Wednesday, October 27, 2010
Tuesday, October 19, 2010
I have seen two news stories in the past three days that misrepresent triple-negative breast cancer. One said TNBC does not respond to chemotherapy; the other said that most women die of TNBC within two years. Both are wrong.
Here's what research tells us:
1. The majority of women with triple-negative survive.
2. Risk of death significantly drops three years after diagnosis.
3. Chemotherapy is successful in reducing TNBC tumors and their risk of recurrence.
According to research at Women’s College Hospital in Toronto on 1,601 patients with breast cancer diagnosed between 1987 and 1997, published in 2007:
• The majority of the TNBC women—57.8 percent—were alive after ten years
• The risk of recurrence significantly dropped after three years
• No recurrences occurred after eight years.
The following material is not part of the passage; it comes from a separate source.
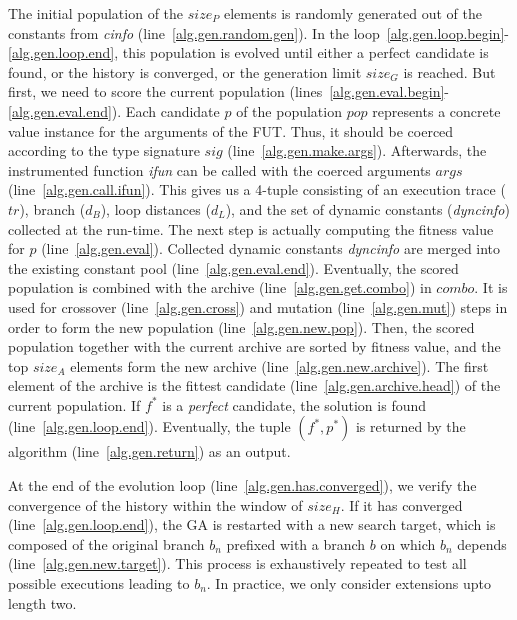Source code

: The initial population of the $size_P$ elements is randomly generated out of the constants from \emph{cinfo} (line~\ref{alg.gen.random.gen}). In the loop~\ref{alg.gen.loop.begin}-\ref{alg.gen.loop.end}, this population is evolved until either a perfect candidate is found, or the history is converged, or the generation limit $size_G$ is reached. But first, we need to score the current population (lines~\ref{alg.gen.eval.begin}-\ref{alg.gen.eval.end}). Each candidate $p$ of the population $pop$ represents a concrete value instance for the arguments of the FUT. Thus, it should be coerced according to the type signature $sig$ (line~\ref{alg.gen.make.args}). Afterwards, the instrumented function \emph{ifun} can be called with the coerced arguments $args$ (line~\ref{alg.gen.call.ifun}). This gives us a 4-tuple consisting of an execution trace ($tr$), branch ($d_B$), loop distances ($d_L$), and the set of dynamic constants (\emph{dyncinfo}) collected at the run-time. The next step is actually computing the fitness value for $p$ (line~\ref{alg.gen.eval}). Collected dynamic constants \emph{dyncinfo} are merged into the existing constant pool (line~\ref{alg.gen.eval.end}). Eventually, the scored population is combined with the archive (line~\ref{alg.gen.get.combo}) in $combo$. It is used for crossover (line~\ref{alg.gen.cross}) and mutation (line~\ref{alg.gen.mut}) steps in order to form the new population (line~\ref{alg.gen.new.pop}). Then, the scored population together with the current archive are sorted by fitness value, and the top $size_A$ elements form the new archive (line~\ref{alg.gen.new.archive}). The first element of the archive is the fittest candidate (line~\ref{alg.gen.archive.head}) of the current population. If $f^*$ is a \emph{perfect} candidate, the solution is found (line~\ref{alg.gen.loop.end}). Eventually, the tuple $(f^*, p^*)$ is returned by the algorithm (line~\ref{alg.gen.return}) as an output.

At the end of the evolution loop (line~\ref{alg.gen.has.converged}), we verify the convergence of the history within the window of $size_H$. If it has converged (line~\ref{alg.gen.loop.end}), the GA is restarted with a new search target, which is composed of the original branch $b_n$ prefixed with a branch $b$ on which $b_n$ depends (line~\ref{alg.gen.new.target}). This process is exhaustively repeated to test all possible executions leading to $b_n$. In practice, we only consider extensions upto length two.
Eric Weiner, M.D., and Erica Mayers, M.D., M.P.H., of Dana Farber say this about chemotherapy and TNBC:
Triple-negative tumors do not respond to endocrine agents or trastuzumab and can only be treated with chemotherapy. Fortunately, increasing evidence suggests that the triple-negative subgroup derives substantial and preferential benefit from chemotherapy. Read more here.
Monday, October 18, 2010
Wednesday, October 13, 2010
African-American women who eat their veggies have a reduced risk of estrogen-negative breast cancer, according to a new study from Boston University. This is good news because estrogen-negative—especially triple-negative‚ disproportionately affects African-American women, who also face higher fatality rates from the disease than white women. Researchers from the Slone Epidemiology Center at Boston University School of Medicine studied 51,928 women for 12 years who participated in the Black Women’s Health Study. Among the women, all of whom were African-American, Hormone receptor cancer (ER-/PR-) cases were 43 percent lower for those women who ate at least two vegetables a day compared to those who ate fewer than four a week. (Really? Fewer than four veggies a week? OK, never mind. I used to eat like that.)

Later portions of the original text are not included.